_What is being asked_: Each line of the records below that contains "endpoint" needs to be copied.

_Data provided_:
--*--

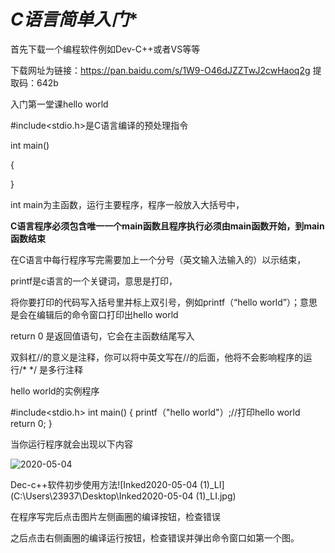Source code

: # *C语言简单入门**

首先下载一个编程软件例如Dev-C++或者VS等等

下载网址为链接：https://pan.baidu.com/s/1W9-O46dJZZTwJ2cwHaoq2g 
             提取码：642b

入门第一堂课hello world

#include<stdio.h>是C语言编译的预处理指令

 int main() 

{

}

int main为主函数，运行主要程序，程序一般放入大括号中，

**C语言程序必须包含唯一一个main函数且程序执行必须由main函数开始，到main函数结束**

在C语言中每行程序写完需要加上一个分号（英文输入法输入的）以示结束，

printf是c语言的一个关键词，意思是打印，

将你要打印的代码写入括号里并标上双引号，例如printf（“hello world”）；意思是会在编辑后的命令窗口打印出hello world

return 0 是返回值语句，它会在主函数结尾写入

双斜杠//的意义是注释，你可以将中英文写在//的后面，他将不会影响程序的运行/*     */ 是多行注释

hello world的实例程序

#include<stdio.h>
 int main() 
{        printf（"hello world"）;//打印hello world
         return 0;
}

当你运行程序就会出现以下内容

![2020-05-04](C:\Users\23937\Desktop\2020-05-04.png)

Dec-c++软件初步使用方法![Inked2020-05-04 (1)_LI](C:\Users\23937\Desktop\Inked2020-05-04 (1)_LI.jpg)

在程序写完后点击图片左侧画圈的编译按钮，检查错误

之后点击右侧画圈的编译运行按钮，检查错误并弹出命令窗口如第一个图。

--*--

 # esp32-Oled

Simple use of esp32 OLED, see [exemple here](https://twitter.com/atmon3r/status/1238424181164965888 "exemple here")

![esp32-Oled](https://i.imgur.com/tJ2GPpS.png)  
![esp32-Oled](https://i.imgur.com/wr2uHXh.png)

--*--

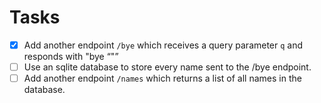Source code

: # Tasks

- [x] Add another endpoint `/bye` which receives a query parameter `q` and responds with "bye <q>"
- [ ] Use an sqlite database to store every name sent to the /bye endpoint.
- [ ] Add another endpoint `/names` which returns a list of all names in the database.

--*--

_Output for this task_:
- [x] Add another endpoint `/bye` which receives a query parameter `q` and responds with "bye <q>"
- [ ] Use an sqlite database to store every name sent to the /bye endpoint.
- [ ] Add another endpoint `/names` which returns a list of all names in the database.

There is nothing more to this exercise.